Der Nebel drängte sich dichter um sie. Jetzt konnte Elena den Rest der
Straße nicht mehr sehen, nichts jenseits der Dunkelheit. Sie versuchte
aufzustehen, sich einige Schritte vorwärts zu bewegen, den Nebel
abzuschütteln. Aber sie konnte sich nicht rühren. Der Nebel war wie eine
schwere Decke, die sie umfangen hielt, aber sie konnte ihn nicht berühren,
konnte nicht gegen ihn kämpfen.
Elena geriet in Panik und versuchte einmal mehr aufzuspringen; sie
öffnete den Mund, um Stefano! zu rufen. Aber der Nebel kreiselte in sie
hinein, durch sie hindurch, drang in jede ihrer Poren. Außerstande, sich zu
wehren oder zu schreien, brach sie zusammen.

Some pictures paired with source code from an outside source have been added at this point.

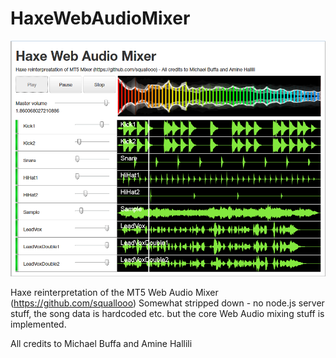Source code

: HaxeWebAudioMixer
=================

![React.hx](/screenshot.png?raw=true "React.hx")

Haxe reinterpretation of the MT5 Web Audio Mixer (https://github.com/squallooo)
Somewhat stripped down - no node.js server stuff, the song data is hardcoded etc. but the core Web Audio mixing stuff is implemented.

All credits to Michael Buffa and Amine Hallili
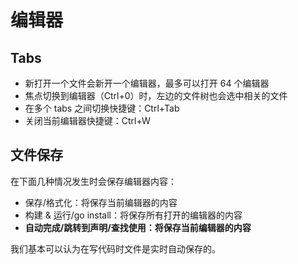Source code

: # 编辑器

## Tabs
* 新打开一个文件会新开一个编辑器，最多可以打开 64 个编辑器
* 焦点切换到编辑器（Ctrl+0）时，左边的文件树也会选中相关的文件
* 在多个 tabs 之间切换快捷键：Ctrl+Tab
* 关闭当前编辑器快捷键：Ctrl+W

## 文件保存
在下面几种情况发生时会保存编辑器内容：

* 保存/格式化：将保存当前编辑器的内容
* 构建 & 运行/go install：将保存所有打开的编辑器的内容
* **自动完成/跳转到声明/查找使用：将保存当前编辑器的内容**

我们基本可以认为在写代码时文件是实时自动保存的。
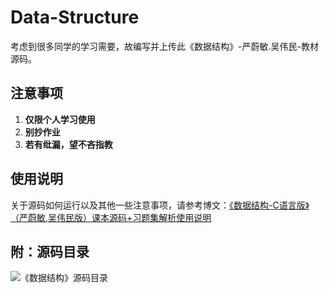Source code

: # Data-Structure
考虑到很多同学的学习需要，故编写并上传此《数据结构》-严蔚敏.吴伟民-教材源码。

## 注意事项
1. **仅限个人学习使用**
2. **别抄作业**
3. **若有纰漏，望不吝指教**

## 使用说明
关于源码如何运行以及其他一些注意事项，请参考博文：[《数据结构-C语言版》（严蔚敏,吴伟民版）课本源码+习题集解析使用说明](https://www.cnblogs.com/kangjianwei101/p/5221816.html) 


## 附：源码目录
![《数据结构》源码目录](https://github.com/kangjianwei/Data-Structure/blob/master/%E7%9B%AE%E5%BD%95.png) 
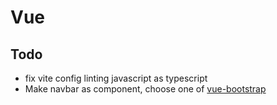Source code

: # Vue

## Todo

* fix vite config linting javascript as typescript
* Make navbar as component, choose one of [vue-bootstrap](https://bootstrap-vue.org/docs/components/nav)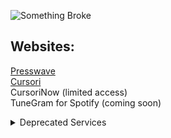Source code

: ![Something Broke](https://github-readme-stats.vercel.app/api/top-langs/?username=TeslaEleven&langs_count=7)
## Websites:
<a href="https://blog.comicserver.org">Presswave</a>
<br>
<a href="https://teslaeleven.github.io/Cursori">Cursori</a>
<br>
CursoriNow (limited access)
<br>
TuneGram for Spotify (coming soon)
<details>
<summary>Deprecated Services</summary>
<li>TuneGram (Deprecated July '24)</li>
<li>ComicServer (Deprecated Jan '24)</li>
<li>dispatch (Deprecated July '23)</li>
<li>Passband (Deprecated July '23)</li>
<li>Among Us (Deprecated Jan '21)</li>
</details>
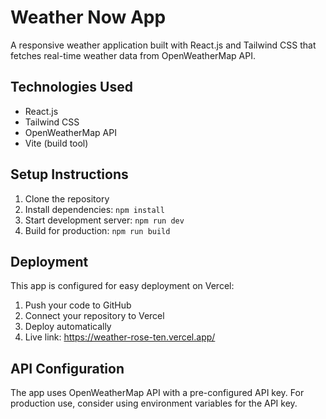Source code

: # Weather Now App

A responsive weather application built with React.js and Tailwind CSS that fetches real-time weather data from OpenWeatherMap API.

## Technologies Used

-   React.js
-   Tailwind CSS
-   OpenWeatherMap API
-   Vite (build tool)

## Setup Instructions

1. Clone the repository
2. Install dependencies: `npm install`
3. Start development server: `npm run dev`
4. Build for production: `npm run build`

## Deployment

This app is configured for easy deployment on Vercel:

1. Push your code to GitHub
2. Connect your repository to Vercel
3. Deploy automatically
4. Live link: https://weather-rose-ten.vercel.app/

## API Configuration

The app uses OpenWeatherMap API with a pre-configured API key. For production use, consider using environment variables for the API key.
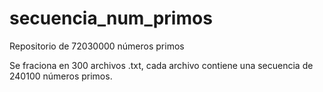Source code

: # secuencia_num_primos
Repositorio de 72030000 números primos

Se fraciona en 300 archivos .txt, cada archivo contiene una secuencia de 240100 números primos.
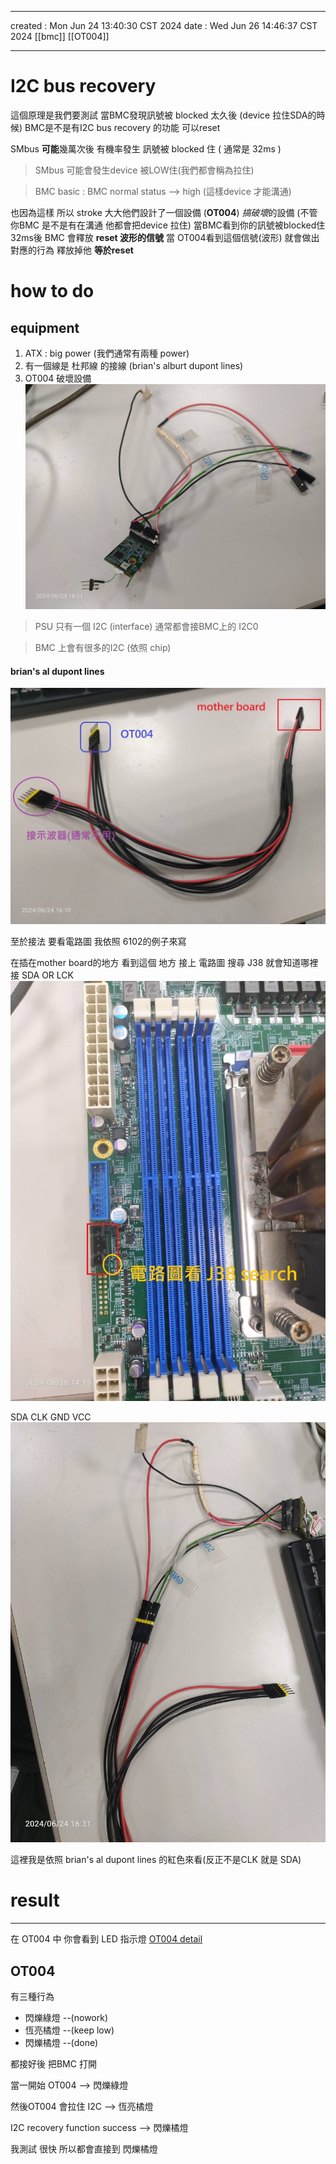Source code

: -------------------------------------------------------------------------------

created	:	Mon Jun 24 13:40:30 CST 2024
date	:	Wed Jun 26 14:46:37 CST 2024
[[bmc]]
[[OT004]]

-------------------------------------------------------------------------------
# I2C bus recovery #
這個原理是我們要測試
當BMC發現訊號被 blocked 太久後
(device 拉住SDA的時候)
BMC是不是有I2C bus recovery 的功能
可以reset

SMbus **可能**幾萬次後 有機率發生
訊號被  blocked 住 ( 通常是 32ms )

> SMbus 可能會發生device 被LOW住(我們都會稱為拉住)

> BMC basic : BMC normal status --> high (這樣device 才能溝通)

也因為這樣 所以 stroke 大大他們設計了一個設備 (**OT004**)
*搞破壞*的設備 (不管你BMC 是不是有在溝通 他都會把device 拉住)
當BMC看到你的訊號被blocked住32ms後
BMC 會釋放 **reset 波形的信號**
當 OT004看到這個信號(波形) 就會做出對應的行為 釋放掉他 **等於reset**

# how to do #

## equipment ##
1. ATX :  big power (我們通常有兩種 power)
2. 有一個線是 杜邦線 的接線 (brian's alburt dupont lines)
3. OT004   破壞設備
![3](./pic/I2C_bus_recovery_de.jpg)

> PSU 只有一個 I2C (interface) 通常都會接BMC上的 I2C0

> BMC 上會有很多的I2C (依照 chip)


#### brian's al dupont lines  ####
![2](./pic/I2C_bus_recovery_brianlove.jpg)

至於接法 要看電路圖
我依照 6102的例子來寫

在插在mother board的地方
看到這個 地方 接上 電路圖
搜尋 J38 就會知道哪裡接 SDA OR LCK
![motherb](./pic/I2C_bus_recovery_motherboard.jpg)

SDA CLK GND VCC
![connect_de](./pic/I2C_bus_recovery_connect.jpg)

這裡我是依照 brian's al dupont lines 的紅色來看(反正不是CLK 就是 SDA)

# result #
-------------------------------------------------------------------------------
在 OT004 中 你會看到 LED 指示燈
[OT004 detail](https://hackmd.io/@Josh-cpld/rk804uz2F)

## OT004 ##
有三種行為
+ 閃爍綠燈 --(nowork)
+ 恆亮橘燈 --(keep low)
+ 閃爍橘燈 --(done)


都接好後 把BMC 打開

當一開始 OT004 --> 閃爍綠燈

然後OT004 會拉住 I2C --> 恆亮橘燈

I2C recovery function success --> 閃爍橘燈

我測試 很快 所以都會直接到 閃爍橘燈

Es war immer noch eiskalt.
»Zumindest bin ich diesmal angezogen«, murmelte Damon und trat ge-
gen ein Stück verkohltes Holz, während er über die kahle Oberfläche des
Dunklen Mondes trottete.
Der Ort ging ihm unter die Haut, das musste er zugeben. Es fühlte sich
so an, als sei er bereits Tage in dieser trostlosen Landschaft unterwegs, ob-
wohl die unveränderliche Dunkelheit hier es ihm unmöglich machte, mit
Bestimmtheit festzustellen, wie viel Zeit verstrichen war.
Als er aufgewacht war, hatte Damon angenommen, dass er das kleine
Rotkäppchen an seiner Seite vorfinden würde, überglücklich über seine
Gesellschaft und seinen Schutz. Aber er war allein aufgewacht, auf dem
Boden. Kein Phantom, kein dankbares Mädchen.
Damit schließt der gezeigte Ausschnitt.